Description:Alzheimer’s disease (AD) is a devastating neurodegenerative disorder that robs people of their memory and cognitive function. Currently, no successful treatment or preventative measure exists for AD. Calorie restriction (CR) is a dietary regimen posited to suppress genetic programs of aging and reduce AD-related pathology. CR is known to enhance longevity and mitigate aging phenotypes in multiple model species. Mechanisms underlying the benefits of CR remain unknown, particularly in areas of the brain selectively vulnerable to age-related AD pathology such as the hippocampus, a region crucial for learning and memory. Moreover, AD pathology can be influenced by changes in diet, metabolism, and immunity, indicating that factors distant from the brain may play a role in pathogenesis. The intestinal microbiota, composed of trillions of microbial cells, influences host metabolism, immunity, and cognitive function, and is posited to be linked mechanistically to AD pathobiology, but a specific role remains to be adequately tested.

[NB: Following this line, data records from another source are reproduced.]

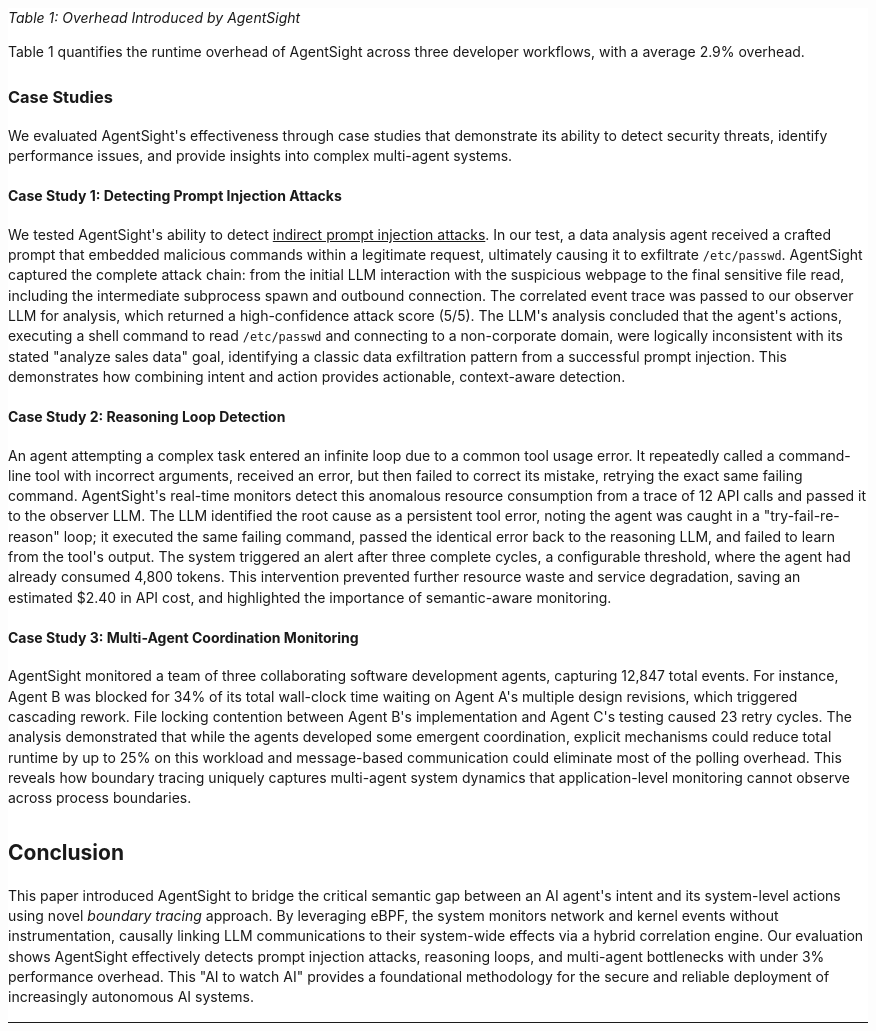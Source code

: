 *Table 1: Overhead Introduced by AgentSight*

Table 1 quantifies the runtime overhead of AgentSight across three developer workflows, with a average 2.9% overhead.

### Case Studies

We evaluated AgentSight's effectiveness through case studies that demonstrate its ability to detect security threats, identify performance issues, and provide insights into complex multi-agent systems.

#### Case Study 1: Detecting Prompt Injection Attacks

We tested AgentSight's ability to detect [indirect prompt injection attacks](https://arxiv.org/abs/2403.02691). In our test, a data analysis agent received a crafted prompt that embedded malicious commands within a legitimate request, ultimately causing it to exfiltrate `/etc/passwd`. AgentSight captured the complete attack chain: from the initial LLM interaction with the suspicious webpage to the final sensitive file read, including the intermediate subprocess spawn and outbound connection. The correlated event trace was passed to our observer LLM for analysis, which returned a high-confidence attack score (5/5). The LLM's analysis concluded that the agent's actions, executing a shell command to read `/etc/passwd` and connecting to a non-corporate domain, were logically inconsistent with its stated "analyze sales data" goal, identifying a classic data exfiltration pattern from a successful prompt injection. This demonstrates how combining intent and action provides actionable, context-aware detection.

#### Case Study 2: Reasoning Loop Detection

An agent attempting a complex task entered an infinite loop due to a common tool usage error. It repeatedly called a command-line tool with incorrect arguments, received an error, but then failed to correct its mistake, retrying the exact same failing command. AgentSight's real-time monitors detect this anomalous resource consumption from a trace of 12 API calls and passed it to the observer LLM. The LLM identified the root cause as a persistent tool error, noting the agent was caught in a "try-fail-re-reason" loop; it executed the same failing command, passed the identical error back to the reasoning LLM, and failed to learn from the tool's output. The system triggered an alert after three complete cycles, a configurable threshold, where the agent had already consumed 4,800 tokens. This intervention prevented further resource waste and service degradation, saving an estimated $2.40 in API cost, and highlighted the importance of semantic-aware monitoring.

#### Case Study 3: Multi-Agent Coordination Monitoring

AgentSight monitored a team of three collaborating software development agents, capturing 12,847 total events. For instance, Agent B was blocked for 34% of its total wall-clock time waiting on Agent A's multiple design revisions, which triggered cascading rework. File locking contention between Agent B's implementation and Agent C's testing caused 23 retry cycles. The analysis demonstrated that while the agents developed some emergent coordination, explicit mechanisms could reduce total runtime by up to 25% on this workload and message-based communication could eliminate most of the polling overhead. This reveals how boundary tracing uniquely captures multi-agent system dynamics that application-level monitoring cannot observe across process boundaries.

## Conclusion

This paper introduced AgentSight to bridge the critical semantic gap between an AI agent's intent and its system-level actions using novel *boundary tracing* approach. By leveraging eBPF, the system monitors network and kernel events without instrumentation, causally linking LLM communications to their system-wide effects via a hybrid correlation engine. Our evaluation shows AgentSight effectively detects prompt injection attacks, reasoning loops, and multi-agent bottlenecks with under 3% performance overhead. This "AI to watch AI" provides a foundational methodology for the secure and reliable deployment of increasingly autonomous AI systems.

---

We hypothesize that mechanisms underlying the benefits of CR are cell-type and organ specific, involving the gut-brain microbiome throughout the lifespan, this requiring subregional analysis in the brain as well as coordinated assessments of key peripheral targets including the liver, fecal pellets , and plasma. Thus, CR is proposed to be a viable treatment option that may ameliorate the development of AD-related pathology, and importantly, reveal mechanisms that attenuate age-related expression changes in vulnerable cells.